Anna Marshall is transported from her life in modern Iowa, to the medieval world of Erde. On Earth, Anna was a classical singer and professor of music. On Erde, singing is a rare skill, whose only use is sorcery. She must find a place for herself and learn sorcery before she is destroyed by powerful leaders who fear her. The society is intensely patriarchal, even misogynistic. As an unmarried woman who wants to remain independent, she is opposed by various male and female characters. She also finds allies, again from both genders. With each of her successes, the stakes get higher. Her arrival coincided with invasions by neighbouring countries. Anna's role becomes decisive in these wars.
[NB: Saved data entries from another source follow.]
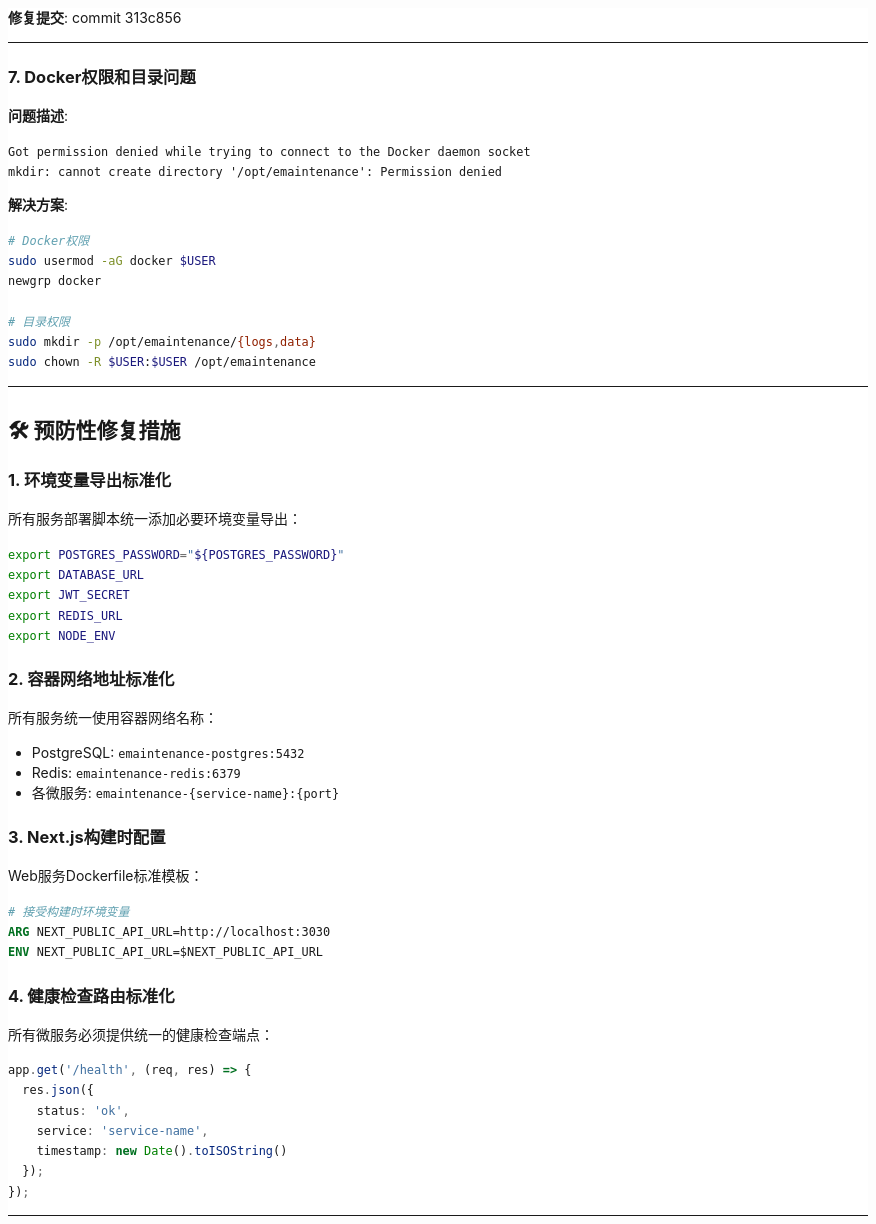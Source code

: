 **修复提交**: commit 313c856

---

### 7. Docker权限和目录问题

**问题描述**:
```
Got permission denied while trying to connect to the Docker daemon socket
mkdir: cannot create directory '/opt/emaintenance': Permission denied
```

**解决方案**:
```bash
# Docker权限
sudo usermod -aG docker $USER
newgrp docker

# 目录权限  
sudo mkdir -p /opt/emaintenance/{logs,data}
sudo chown -R $USER:$USER /opt/emaintenance
```

---

## 🛠️ 预防性修复措施

### 1. 环境变量导出标准化
所有服务部署脚本统一添加必要环境变量导出：
```bash
export POSTGRES_PASSWORD="${POSTGRES_PASSWORD}"  
export DATABASE_URL
export JWT_SECRET
export REDIS_URL  
export NODE_ENV
```

### 2. 容器网络地址标准化
所有服务统一使用容器网络名称：
- PostgreSQL: `emaintenance-postgres:5432`
- Redis: `emaintenance-redis:6379`
- 各微服务: `emaintenance-{service-name}:{port}`

### 3. Next.js构建时配置
Web服务Dockerfile标准模板：
```dockerfile
# 接受构建时环境变量
ARG NEXT_PUBLIC_API_URL=http://localhost:3030
ENV NEXT_PUBLIC_API_URL=$NEXT_PUBLIC_API_URL
```

### 4. 健康检查路由标准化
所有微服务必须提供统一的健康检查端点：
```typescript
app.get('/health', (req, res) => {
  res.json({ 
    status: 'ok', 
    service: 'service-name',
    timestamp: new Date().toISOString()
  });
});
```

---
- The Spellsong War (1998)

Anna is now regent for the young heir to the kingdom of Defalk. The society is feudal and patriarchal and, as a female head of state, Anna is reviled by many, inside and outside of Defalk. She uses diplomacy where she can, and force of arms (and war sorcery) when she cannot. She begins to build national infrastructure (river bridges, postal mail, tax accounting, a school for noble heirs). When possible, she tries to improve the lot of the commoners, especially of women. Her innovations are often opposed and her successes often backfire. She defends her kingdom from treachery by her country's nobles, from peasant revolt, and from foreign invasion. Her sorcery becomes ever more powerful but at increasing personal cost.

- Darksong Rising (1999)

Anna is a powerful sorceress on the continent. She is, again, subduing rebellious Defalkan lords and hostile neighbouring countries. Out of necessity, she acts ruthlessly, eventually levelling an entire city. She suffers from self-questioning and from the after-effects of sorcery. At the end, she finds an uneasy peace with the neighbouring countries, and her nation-building efforts bring prosperity to her subjects. She must remain vigilant, and she can never return to her children on Earth, but she makes a life for herself on Erde that includes a little happiness.

- The Shadow Sorceress (2001)

For decades, Anna was a source of stability, propping up the (now adult) king. She regularly used sorcery to eliminate opponents covertly. Anna trained her adopted daughter, Secca, and created an official position for Secca as a sorceress to the kingdom. Upon Anna's death, those who opposed her reforms seize the initiative. For Secca, losing Anna is very painful but matters unravel with frightening speed. To survive, and to preserve the society which Anna molded, Secca must fill Anna's shoes. As the story progresses, Secca matures and her self-confidence grows. She draws on Anna's teaching, discovering deeper meanings. She subdues rebellion, defeats new external enemies, and defends her position as Anna's heir. In so doing, she experiences the same dilemmas which Anna did, decades earlier.

- Shadowsinger (2002)

Secca faces the ultimate enemy: an island nation of misogynist sorcerers, who have been instigating much of the strife on Erde, since before Anna's time. Secca acts boldly. She takes the fight to them and reduces their entire country to ashes, killing off most of the population.